▸ WHAT THE EXERCISE ASKS: Find the string "take" in the listing and report every line that has it.

[[ RAW DATA open ]]

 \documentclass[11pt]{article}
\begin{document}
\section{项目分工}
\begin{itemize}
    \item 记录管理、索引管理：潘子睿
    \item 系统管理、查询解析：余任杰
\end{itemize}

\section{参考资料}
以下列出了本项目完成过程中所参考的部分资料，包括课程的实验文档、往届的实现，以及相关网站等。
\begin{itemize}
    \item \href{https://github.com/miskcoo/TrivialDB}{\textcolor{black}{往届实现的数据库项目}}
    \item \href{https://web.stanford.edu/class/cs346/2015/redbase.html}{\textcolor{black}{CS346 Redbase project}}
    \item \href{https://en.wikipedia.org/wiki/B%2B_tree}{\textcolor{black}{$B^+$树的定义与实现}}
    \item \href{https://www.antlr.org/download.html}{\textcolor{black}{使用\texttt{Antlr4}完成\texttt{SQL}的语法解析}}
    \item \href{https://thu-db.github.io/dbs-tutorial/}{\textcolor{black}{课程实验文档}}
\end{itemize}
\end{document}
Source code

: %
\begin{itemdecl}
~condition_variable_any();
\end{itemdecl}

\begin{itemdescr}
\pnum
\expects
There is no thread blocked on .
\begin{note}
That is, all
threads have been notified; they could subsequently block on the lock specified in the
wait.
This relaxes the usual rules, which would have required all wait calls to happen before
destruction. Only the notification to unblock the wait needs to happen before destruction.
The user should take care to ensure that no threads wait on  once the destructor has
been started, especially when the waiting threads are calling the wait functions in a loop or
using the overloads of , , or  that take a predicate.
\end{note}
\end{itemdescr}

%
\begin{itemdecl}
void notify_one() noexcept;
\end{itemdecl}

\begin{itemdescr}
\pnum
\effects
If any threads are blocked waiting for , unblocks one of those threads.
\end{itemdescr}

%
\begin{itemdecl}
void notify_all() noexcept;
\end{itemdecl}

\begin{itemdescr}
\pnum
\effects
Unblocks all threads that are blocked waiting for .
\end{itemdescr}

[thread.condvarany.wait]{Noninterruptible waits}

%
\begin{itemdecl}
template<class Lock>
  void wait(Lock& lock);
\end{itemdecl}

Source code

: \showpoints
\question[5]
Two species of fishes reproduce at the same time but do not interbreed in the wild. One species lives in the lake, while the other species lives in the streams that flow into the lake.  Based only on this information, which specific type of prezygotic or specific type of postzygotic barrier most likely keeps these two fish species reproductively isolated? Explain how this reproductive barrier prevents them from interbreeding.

[[ RAW DATA closed ]]

▸ YOUR SOLUTION:
The user should take care to ensure that no threads wait on  once the destructor has
using the overloads of , , or  that take a predicate.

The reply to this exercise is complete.